Records shown >>
'''
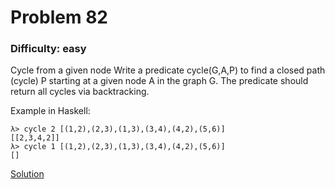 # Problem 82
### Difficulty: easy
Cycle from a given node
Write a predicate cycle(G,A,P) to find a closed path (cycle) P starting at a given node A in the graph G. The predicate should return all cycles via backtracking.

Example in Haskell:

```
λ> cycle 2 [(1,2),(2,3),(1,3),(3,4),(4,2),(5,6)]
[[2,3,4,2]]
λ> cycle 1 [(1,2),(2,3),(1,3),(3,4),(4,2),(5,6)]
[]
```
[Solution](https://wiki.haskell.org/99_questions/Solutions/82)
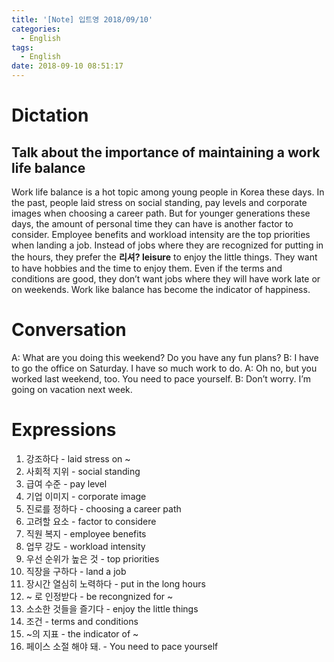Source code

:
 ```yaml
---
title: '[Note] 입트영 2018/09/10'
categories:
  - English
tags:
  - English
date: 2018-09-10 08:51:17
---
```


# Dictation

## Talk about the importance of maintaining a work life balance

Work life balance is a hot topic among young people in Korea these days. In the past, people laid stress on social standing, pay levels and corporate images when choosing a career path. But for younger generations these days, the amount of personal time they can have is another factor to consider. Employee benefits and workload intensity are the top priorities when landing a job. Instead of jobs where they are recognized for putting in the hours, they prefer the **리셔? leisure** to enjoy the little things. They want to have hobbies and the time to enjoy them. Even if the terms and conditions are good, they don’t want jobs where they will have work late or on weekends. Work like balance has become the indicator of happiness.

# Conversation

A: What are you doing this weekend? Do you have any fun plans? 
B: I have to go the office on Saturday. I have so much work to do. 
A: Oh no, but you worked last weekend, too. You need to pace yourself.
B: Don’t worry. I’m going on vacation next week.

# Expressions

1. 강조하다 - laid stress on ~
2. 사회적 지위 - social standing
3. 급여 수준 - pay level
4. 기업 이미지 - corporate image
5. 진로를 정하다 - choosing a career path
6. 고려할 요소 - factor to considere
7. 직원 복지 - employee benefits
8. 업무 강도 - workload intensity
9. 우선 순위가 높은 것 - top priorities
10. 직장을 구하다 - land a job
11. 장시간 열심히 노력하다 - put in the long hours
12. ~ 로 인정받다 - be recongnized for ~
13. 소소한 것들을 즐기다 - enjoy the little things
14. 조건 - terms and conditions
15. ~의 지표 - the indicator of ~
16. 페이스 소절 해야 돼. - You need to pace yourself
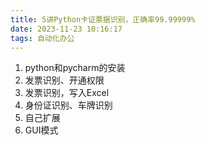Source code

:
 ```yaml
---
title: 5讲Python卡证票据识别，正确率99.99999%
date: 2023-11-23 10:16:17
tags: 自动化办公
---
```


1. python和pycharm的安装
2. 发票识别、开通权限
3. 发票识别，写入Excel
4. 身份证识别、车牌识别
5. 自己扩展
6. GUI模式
'''
'''
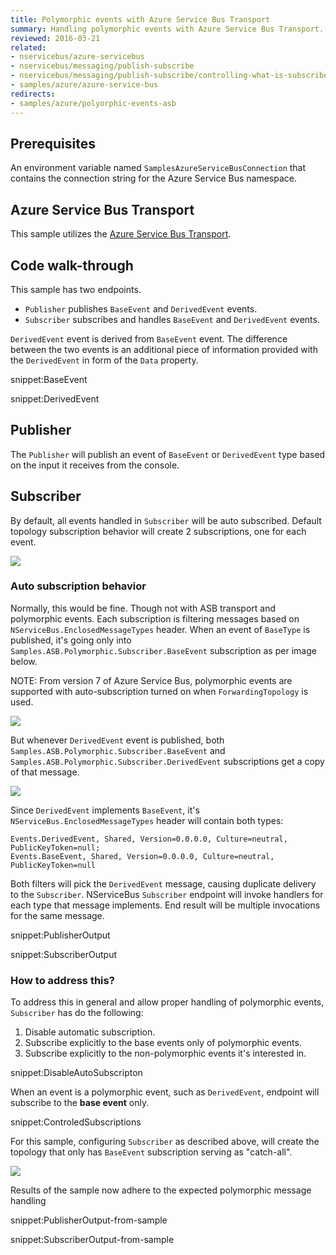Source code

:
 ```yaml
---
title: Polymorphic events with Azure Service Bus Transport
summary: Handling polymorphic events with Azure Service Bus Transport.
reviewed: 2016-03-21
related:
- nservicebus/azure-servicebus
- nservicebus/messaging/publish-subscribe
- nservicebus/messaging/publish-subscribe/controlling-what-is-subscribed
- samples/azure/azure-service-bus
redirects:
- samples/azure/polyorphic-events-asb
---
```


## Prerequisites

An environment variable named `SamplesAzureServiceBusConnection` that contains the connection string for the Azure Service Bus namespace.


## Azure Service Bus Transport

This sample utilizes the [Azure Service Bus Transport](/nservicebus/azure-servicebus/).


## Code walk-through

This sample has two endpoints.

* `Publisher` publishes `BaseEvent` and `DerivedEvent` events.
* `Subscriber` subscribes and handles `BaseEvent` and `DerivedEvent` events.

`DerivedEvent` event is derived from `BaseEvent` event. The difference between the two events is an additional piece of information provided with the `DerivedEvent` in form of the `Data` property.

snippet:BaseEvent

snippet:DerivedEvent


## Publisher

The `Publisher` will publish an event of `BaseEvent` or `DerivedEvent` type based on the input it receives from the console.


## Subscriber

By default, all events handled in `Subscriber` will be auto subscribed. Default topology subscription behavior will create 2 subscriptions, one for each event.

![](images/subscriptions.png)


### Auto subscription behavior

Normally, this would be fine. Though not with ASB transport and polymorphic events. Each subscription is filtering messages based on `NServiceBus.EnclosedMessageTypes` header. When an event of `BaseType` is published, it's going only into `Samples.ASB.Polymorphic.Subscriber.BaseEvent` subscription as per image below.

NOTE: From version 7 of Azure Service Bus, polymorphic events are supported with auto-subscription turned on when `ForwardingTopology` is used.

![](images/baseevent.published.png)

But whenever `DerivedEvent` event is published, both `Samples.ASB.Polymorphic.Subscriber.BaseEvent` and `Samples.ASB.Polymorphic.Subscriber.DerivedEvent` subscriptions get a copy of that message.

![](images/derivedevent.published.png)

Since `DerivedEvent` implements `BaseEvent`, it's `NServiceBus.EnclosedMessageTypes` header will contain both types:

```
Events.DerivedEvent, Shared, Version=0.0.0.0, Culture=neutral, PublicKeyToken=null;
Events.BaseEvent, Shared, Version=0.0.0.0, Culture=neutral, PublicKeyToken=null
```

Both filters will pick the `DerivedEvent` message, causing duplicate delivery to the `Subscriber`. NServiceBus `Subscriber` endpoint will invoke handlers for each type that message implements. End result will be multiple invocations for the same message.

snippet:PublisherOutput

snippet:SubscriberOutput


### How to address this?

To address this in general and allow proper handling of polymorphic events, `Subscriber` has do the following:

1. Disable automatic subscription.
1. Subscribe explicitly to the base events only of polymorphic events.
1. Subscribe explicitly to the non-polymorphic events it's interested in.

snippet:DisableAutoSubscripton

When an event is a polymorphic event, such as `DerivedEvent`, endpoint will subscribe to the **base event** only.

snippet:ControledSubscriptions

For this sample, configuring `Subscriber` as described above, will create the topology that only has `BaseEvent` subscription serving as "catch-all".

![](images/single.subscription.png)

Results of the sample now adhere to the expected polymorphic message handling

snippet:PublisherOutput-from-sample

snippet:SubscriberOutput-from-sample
'''
Task requirements >> Every line of the entries that includes "EnclosedMessageTypes" must be copied into the answer.

Exercise solution >>
Normally, this would be fine. Though not with ASB transport and polymorphic events. Each subscription is filtering messages based on `NServiceBus.EnclosedMessageTypes` header. When an event of `BaseType` is published, it's going only into `Samples.ASB.Polymorphic.Subscriber.BaseEvent` subscription as per image below.
Since `DerivedEvent` implements `BaseEvent`, it's `NServiceBus.EnclosedMessageTypes` header will contain both types:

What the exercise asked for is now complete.